I know that ##|\vec{p}_{\mu}|^2=E_{\nu}^2=E_{\mu}^2-m_{\mu}^2\implies E_{\nu}=\frac{m_{\pi}^2-m_{\mu}^2}{2E_\mu}##

So now I just need to get ##E_{\mu}## in terms of things I know. I know ##E_{\mu}=\sqrt{E_{\nu}^2+m_{\mu}^2}##, but now this is seeming cat and mouse.

I tried this:

## E_{\nu}=\frac{m_{\pi}^2-m_{\mu}^2}{2E_\mu}##

##2\sqrt{E_{\nu}^2+m_{\mu}^2}E_{\nu}=(m_{\pi}^2-m_{\mu}^2)## then square both sides and expand to get:

##4E_{\nu}^2+4m_{\mu}^2E_{\nu}^2-(m_{\pi}^2-m_{\mu}^2)^2=0##

I can then make the substitution ##x=E_{\nu}^2## which results in a quadratic.
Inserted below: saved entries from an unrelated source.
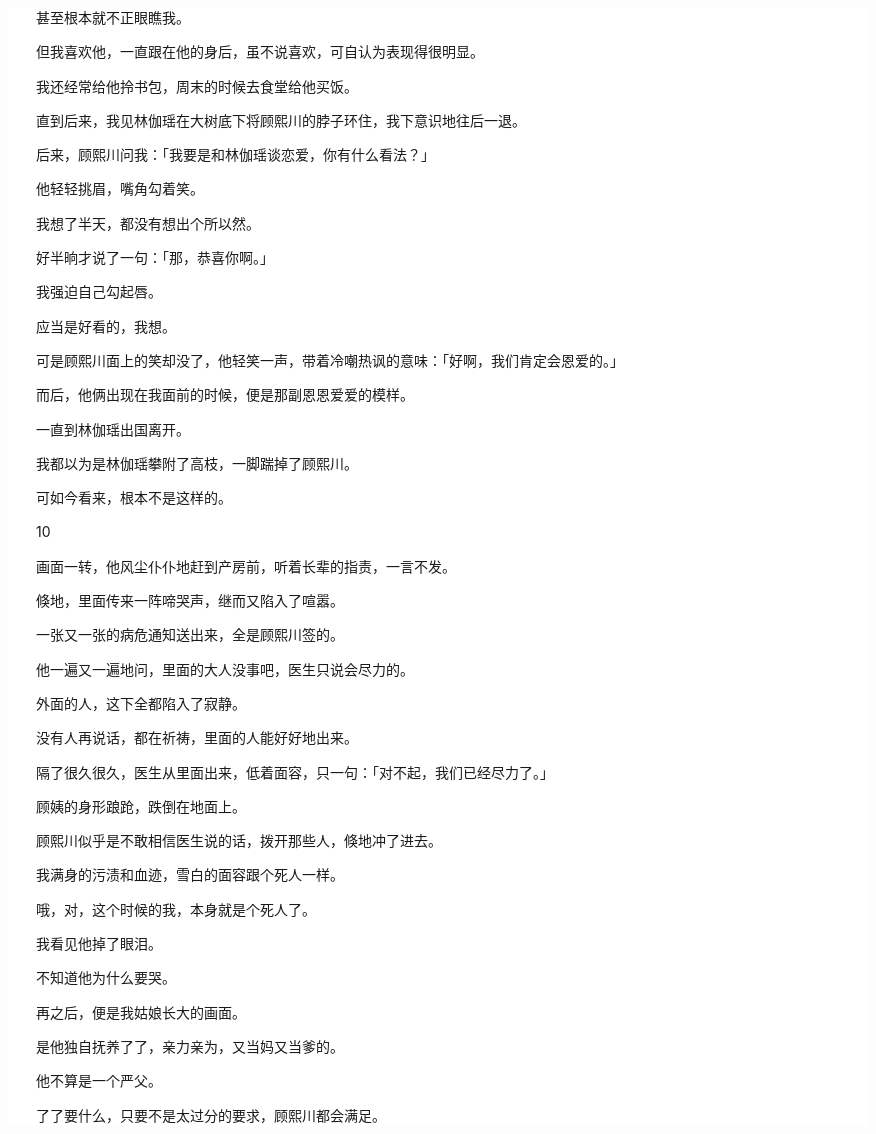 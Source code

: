 &emsp;&emsp;甚至根本就不正眼瞧我。  
  
&emsp;&emsp;但我喜欢他，一直跟在他的身后，虽不说喜欢，可自认为表现得很明显。  
  
&emsp;&emsp;我还经常给他拎书包，周末的时候去食堂给他买饭。  
  
&emsp;&emsp;直到后来，我见林伽瑶在大树底下将顾熙川的脖子环住，我下意识地往后一退。  
  
&emsp;&emsp;后来，顾熙川问我：「我要是和林伽瑶谈恋爱，你有什么看法？」  
  
&emsp;&emsp;他轻轻挑眉，嘴角勾着笑。  
  
&emsp;&emsp;我想了半天，都没有想出个所以然。  
  
&emsp;&emsp;好半晌才说了一句：「那，恭喜你啊。」  
  
&emsp;&emsp;我强迫自己勾起唇。  
  
&emsp;&emsp;应当是好看的，我想。  
  
&emsp;&emsp;可是顾熙川面上的笑却没了，他轻笑一声，带着冷嘲热讽的意味：「好啊，我们肯定会恩爱的。」  
  
&emsp;&emsp;而后，他俩出现在我面前的时候，便是那副恩恩爱爱的模样。  
  
&emsp;&emsp;一直到林伽瑶出国离开。  
  
&emsp;&emsp;我都以为是林伽瑶攀附了高枝，一脚踹掉了顾熙川。  
  
&emsp;&emsp;可如今看来，根本不是这样的。  
  
&emsp;&emsp;10  
  
&emsp;&emsp;画面一转，他风尘仆仆地赶到产房前，听着长辈的指责，一言不发。  
  
&emsp;&emsp;倏地，里面传来一阵啼哭声，继而又陷入了喧嚣。  
  
&emsp;&emsp;一张又一张的病危通知送出来，全是顾熙川签的。  
  
&emsp;&emsp;他一遍又一遍地问，里面的大人没事吧，医生只说会尽力的。  
  
&emsp;&emsp;外面的人，这下全都陷入了寂静。  
  
&emsp;&emsp;没有人再说话，都在祈祷，里面的人能好好地出来。  
  
&emsp;&emsp;隔了很久很久，医生从里面出来，低着面容，只一句：「对不起，我们已经尽力了。」  
  
&emsp;&emsp;顾姨的身形踉跄，跌倒在地面上。  
  
&emsp;&emsp;顾熙川似乎是不敢相信医生说的话，拨开那些人，倏地冲了进去。  
  
&emsp;&emsp;我满身的污渍和血迹，雪白的面容跟个死人一样。  
  
&emsp;&emsp;哦，对，这个时候的我，本身就是个死人了。  
  
&emsp;&emsp;我看见他掉了眼泪。  
  
&emsp;&emsp;不知道他为什么要哭。  
  
&emsp;&emsp;再之后，便是我姑娘长大的画面。  
  
&emsp;&emsp;是他独自抚养了了，亲力亲为，又当妈又当爹的。  
  
&emsp;&emsp;他不算是一个严父。  
  
&emsp;&emsp;了了要什么，只要不是太过分的要求，顾熙川都会满足。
I can solve this and find the roots using the quadratic equation, but this gives ##E_{\nu}=52.64 ## Mev, which isn't right. I'm not sure why this doesn't give the correct answer and I'm not sure how to get the correct answer, there is probably an easier way.